**BRIEF:** Find the line that contains "<!-- YOUTUBE:END -->". Then set down that line and all the lines after it, to the end of the records, exactly and with nothing added.

[EXTRACTED ENTRIES Boundary: Start]

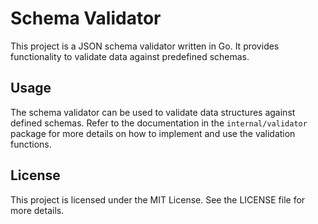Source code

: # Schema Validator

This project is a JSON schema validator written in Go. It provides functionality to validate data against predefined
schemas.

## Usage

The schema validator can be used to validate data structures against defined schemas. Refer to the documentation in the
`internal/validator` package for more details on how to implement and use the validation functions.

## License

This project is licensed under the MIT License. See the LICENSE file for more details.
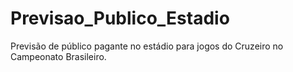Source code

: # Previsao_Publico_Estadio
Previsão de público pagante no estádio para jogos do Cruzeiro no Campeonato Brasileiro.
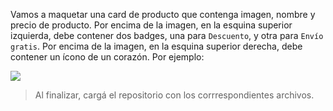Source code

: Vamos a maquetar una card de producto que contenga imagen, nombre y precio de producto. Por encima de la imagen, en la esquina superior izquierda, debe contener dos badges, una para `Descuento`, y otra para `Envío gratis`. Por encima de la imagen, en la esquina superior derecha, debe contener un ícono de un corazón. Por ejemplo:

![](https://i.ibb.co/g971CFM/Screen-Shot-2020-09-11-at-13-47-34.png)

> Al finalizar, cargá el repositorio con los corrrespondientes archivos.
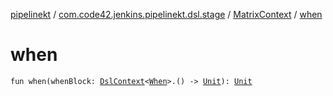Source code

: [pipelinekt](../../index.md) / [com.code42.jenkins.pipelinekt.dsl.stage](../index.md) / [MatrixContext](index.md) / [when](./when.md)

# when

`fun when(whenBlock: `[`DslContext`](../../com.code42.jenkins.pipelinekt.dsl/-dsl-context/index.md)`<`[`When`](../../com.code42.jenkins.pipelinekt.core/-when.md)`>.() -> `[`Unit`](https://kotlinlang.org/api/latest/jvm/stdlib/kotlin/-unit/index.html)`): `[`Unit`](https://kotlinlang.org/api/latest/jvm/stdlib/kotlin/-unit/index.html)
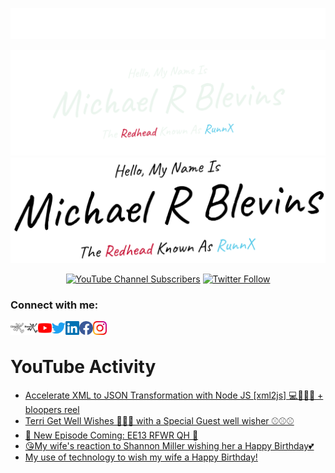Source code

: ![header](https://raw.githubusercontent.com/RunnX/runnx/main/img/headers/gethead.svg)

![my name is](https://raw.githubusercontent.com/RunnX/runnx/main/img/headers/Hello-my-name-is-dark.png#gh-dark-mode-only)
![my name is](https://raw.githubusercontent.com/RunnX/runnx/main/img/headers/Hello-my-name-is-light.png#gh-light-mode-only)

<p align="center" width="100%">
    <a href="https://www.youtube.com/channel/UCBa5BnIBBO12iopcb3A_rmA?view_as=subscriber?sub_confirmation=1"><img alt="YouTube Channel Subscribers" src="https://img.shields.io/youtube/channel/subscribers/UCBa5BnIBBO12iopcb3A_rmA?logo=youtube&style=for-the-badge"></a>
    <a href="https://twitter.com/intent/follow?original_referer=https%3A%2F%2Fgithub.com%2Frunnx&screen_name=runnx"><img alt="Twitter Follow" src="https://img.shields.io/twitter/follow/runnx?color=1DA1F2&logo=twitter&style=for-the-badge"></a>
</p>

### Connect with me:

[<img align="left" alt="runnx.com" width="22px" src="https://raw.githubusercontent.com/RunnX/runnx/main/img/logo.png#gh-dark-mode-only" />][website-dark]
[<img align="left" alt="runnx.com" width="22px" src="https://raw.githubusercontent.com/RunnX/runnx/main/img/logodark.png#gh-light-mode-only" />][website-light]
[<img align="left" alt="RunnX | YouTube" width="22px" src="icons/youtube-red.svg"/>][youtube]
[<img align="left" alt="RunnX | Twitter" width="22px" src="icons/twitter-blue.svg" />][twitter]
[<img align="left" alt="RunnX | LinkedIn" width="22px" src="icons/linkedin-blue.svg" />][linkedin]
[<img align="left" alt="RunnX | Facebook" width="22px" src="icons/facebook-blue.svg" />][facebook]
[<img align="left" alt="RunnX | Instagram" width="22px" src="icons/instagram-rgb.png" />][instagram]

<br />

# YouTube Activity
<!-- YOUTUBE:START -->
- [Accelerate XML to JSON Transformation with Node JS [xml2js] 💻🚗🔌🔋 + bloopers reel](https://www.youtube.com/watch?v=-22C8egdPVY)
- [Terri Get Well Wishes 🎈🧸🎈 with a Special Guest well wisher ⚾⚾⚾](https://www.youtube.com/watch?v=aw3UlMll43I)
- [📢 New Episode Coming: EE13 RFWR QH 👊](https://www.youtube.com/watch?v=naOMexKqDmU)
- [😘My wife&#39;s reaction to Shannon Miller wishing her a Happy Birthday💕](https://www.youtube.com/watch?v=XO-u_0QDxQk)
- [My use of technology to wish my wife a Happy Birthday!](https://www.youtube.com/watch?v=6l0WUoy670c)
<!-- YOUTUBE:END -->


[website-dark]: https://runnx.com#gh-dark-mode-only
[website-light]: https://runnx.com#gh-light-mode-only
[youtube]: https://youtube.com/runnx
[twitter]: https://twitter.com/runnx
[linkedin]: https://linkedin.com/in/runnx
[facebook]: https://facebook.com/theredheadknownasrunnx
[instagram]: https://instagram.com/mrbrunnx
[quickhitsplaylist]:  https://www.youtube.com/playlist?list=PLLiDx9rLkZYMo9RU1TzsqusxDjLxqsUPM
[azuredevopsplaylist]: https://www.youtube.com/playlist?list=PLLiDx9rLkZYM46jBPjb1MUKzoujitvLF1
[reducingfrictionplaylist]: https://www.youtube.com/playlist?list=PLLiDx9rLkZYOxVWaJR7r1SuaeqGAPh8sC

[EXTRACTED ENTRIES Boundary: End]

**SOLUTION TO THIS PROBLEM:**
<!-- YOUTUBE:END -->


[website-dark]: https://runnx.com#gh-dark-mode-only
[website-light]: https://runnx.com#gh-light-mode-only
[youtube]: https://youtube.com/runnx
[twitter]: https://twitter.com/runnx
[linkedin]: https://linkedin.com/in/runnx
[facebook]: https://facebook.com/theredheadknownasrunnx
[instagram]: https://instagram.com/mrbrunnx
[quickhitsplaylist]:  https://www.youtube.com/playlist?list=PLLiDx9rLkZYMo9RU1TzsqusxDjLxqsUPM
[azuredevopsplaylist]: https://www.youtube.com/playlist?list=PLLiDx9rLkZYM46jBPjb1MUKzoujitvLF1
[reducingfrictionplaylist]: https://www.youtube.com/playlist?list=PLLiDx9rLkZYOxVWaJR7r1SuaeqGAPh8sC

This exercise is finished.